▶ _Action item_: Across the entries, how many lines have the string "const" in them? Reply with only a number.

▶ _Dataset records_:
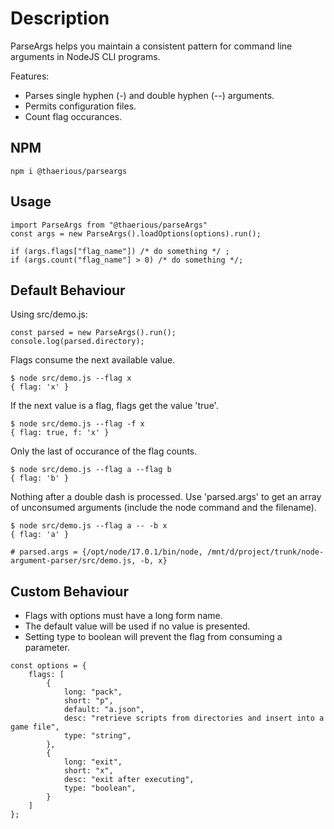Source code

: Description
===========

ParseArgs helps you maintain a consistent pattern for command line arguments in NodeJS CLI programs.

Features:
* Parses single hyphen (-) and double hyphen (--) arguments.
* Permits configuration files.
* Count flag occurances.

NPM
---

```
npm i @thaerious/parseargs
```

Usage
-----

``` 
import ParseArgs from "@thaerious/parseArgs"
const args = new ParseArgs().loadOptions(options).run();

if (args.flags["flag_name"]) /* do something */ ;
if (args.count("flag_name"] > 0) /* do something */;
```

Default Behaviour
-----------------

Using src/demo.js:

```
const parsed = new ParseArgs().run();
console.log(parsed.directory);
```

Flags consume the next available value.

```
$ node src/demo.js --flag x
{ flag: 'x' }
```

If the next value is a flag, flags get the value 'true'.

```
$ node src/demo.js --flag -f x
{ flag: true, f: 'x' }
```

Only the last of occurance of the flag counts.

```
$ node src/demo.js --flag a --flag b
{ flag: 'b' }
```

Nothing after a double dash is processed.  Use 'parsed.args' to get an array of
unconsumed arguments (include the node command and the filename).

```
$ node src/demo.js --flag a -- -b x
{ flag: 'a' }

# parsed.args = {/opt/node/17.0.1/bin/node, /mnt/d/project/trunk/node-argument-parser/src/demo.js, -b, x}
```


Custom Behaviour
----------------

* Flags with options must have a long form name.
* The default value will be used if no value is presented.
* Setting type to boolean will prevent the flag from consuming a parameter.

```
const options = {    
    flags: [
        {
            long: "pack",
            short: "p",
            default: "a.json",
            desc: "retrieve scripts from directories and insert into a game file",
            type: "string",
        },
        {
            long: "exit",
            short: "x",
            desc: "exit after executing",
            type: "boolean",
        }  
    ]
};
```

---

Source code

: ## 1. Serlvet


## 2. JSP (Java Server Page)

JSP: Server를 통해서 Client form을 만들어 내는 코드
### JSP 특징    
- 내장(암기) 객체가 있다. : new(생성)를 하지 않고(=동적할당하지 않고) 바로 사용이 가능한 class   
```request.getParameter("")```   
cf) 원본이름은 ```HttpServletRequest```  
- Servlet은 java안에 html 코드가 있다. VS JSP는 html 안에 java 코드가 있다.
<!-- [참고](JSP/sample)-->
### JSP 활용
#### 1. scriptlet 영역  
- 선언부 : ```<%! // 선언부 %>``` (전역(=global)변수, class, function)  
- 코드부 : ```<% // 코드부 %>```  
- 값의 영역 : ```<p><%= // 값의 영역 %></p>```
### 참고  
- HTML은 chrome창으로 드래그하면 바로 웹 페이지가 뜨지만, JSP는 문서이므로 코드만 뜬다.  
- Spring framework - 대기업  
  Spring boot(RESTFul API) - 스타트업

▶ _Response below_: 3